Monday, January 30, 2012

RA Group Process: McGyver or McGruber

This past Saturday and Sunday was one of those weekends that I spend the whole year dreading: RA Group Process. It is a long weekend spent evaluating eager student leaders while they build bridges made from marshmallows, dried linguine, and rice cakes—what are they, McGyver?  Honestly, judging from how a few of the applicants act, you would think they were McGruber instead. They goof off, jockey for first place in the douche-canoe contest, and completely ignore the fact that they are on a job interview.

By the time the afternoon interviews arrive, my patience is painfully thin, and I just cannot take another saccharine-sweet response to generic group process questions. However, with each new applicant, I am faced with an abundance of politically correct, rehearsed answers. Despite the large number of diverse students I have interviewed throughout the years, I have discovered and catalogued three types of bad interviewees (hey, I have to do something to keep myself awake).

Wednesday, January 25, 2012


Never in a million years could I have imagined that I would be responsible for the well-being of a few hundred teenagers. If someone had told me when I was a junior in college that later in life I would be the individual I so despised in my hall, I would have thrown my Jell-O shot at them. Not only was I not RHD or RA material, I was barely college student material. Going to class was optional and debauchery was my life. Surprisingly, I only had two judicial meetings which resulted in me writing an apologizing note dripping with snark.

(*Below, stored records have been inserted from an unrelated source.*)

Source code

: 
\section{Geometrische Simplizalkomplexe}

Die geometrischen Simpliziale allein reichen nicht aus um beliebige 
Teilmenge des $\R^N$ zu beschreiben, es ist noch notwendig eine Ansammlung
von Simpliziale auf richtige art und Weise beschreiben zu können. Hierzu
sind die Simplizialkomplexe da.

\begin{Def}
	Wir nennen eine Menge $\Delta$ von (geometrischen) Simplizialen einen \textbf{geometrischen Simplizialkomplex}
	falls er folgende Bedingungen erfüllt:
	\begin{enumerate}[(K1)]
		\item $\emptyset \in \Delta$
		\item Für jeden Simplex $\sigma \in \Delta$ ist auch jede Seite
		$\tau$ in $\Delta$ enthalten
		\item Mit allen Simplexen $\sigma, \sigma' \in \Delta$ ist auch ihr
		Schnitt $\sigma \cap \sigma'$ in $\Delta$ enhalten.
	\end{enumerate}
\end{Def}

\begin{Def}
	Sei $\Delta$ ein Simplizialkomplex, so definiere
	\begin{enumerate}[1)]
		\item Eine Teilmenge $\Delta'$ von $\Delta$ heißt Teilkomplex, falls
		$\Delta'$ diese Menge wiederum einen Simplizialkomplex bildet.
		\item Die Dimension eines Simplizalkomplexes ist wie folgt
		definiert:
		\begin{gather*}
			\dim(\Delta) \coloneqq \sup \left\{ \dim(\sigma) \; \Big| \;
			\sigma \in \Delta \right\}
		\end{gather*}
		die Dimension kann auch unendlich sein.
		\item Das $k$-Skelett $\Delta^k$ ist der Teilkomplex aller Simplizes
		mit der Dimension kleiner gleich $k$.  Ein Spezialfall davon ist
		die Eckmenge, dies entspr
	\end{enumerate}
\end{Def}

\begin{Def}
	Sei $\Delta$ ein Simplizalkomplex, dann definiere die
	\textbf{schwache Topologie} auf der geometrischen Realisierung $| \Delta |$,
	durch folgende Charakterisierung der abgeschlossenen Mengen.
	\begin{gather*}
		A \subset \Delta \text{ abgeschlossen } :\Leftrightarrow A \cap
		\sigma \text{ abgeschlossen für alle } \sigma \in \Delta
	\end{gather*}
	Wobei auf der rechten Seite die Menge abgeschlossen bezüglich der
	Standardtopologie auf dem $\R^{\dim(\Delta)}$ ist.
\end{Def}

Looking back at my two years on the 7th floor in Ittibittisawashi Hall, I shudder, because I know some serious karma has been dropped on my head from the ResLife Goddesses. Boy, do I deserve everything I deal with from my rowdy residents.

I was yelled at for carrying around a beer in the common lounges. My friends and I made loud documentaries about fictional folk bands at 3am in the hallways. I stumbled home drunk and purposely woke up my roommate just to tell them I was drunk. And I wrote inappropriate comments on bulletin boards on other floors just to feel superior over the poor RA who would have to fix it in the morning.

Monday, January 23, 2012

Sh*t RAs Say: Residential Life Has Its Own Language

Several friends and one lovely Twitter follower were kind enough to forward the Sh*t RAs Say video on YouTube. It definitely helped cure the weekend hangover brought on by Monday. I love it! It also proves that there is a shared experience felt by Residential Life staffs everywhere. It is like we have our own language.

Between endless acronyms (RA, RHD, RCF, etc.) and common taglines (community builder, icebreaker, etc.), learning Residential Life is similar to learning how to speak French or Spanish. Sure, you can learn the basics by reading my blog, listening to friends who once were RAs, or watch Son-in-Law. But unless you work it, live it, breath it, you will never understand the tiny nuances that make Sh*t RAs Say so poignantly hilarious.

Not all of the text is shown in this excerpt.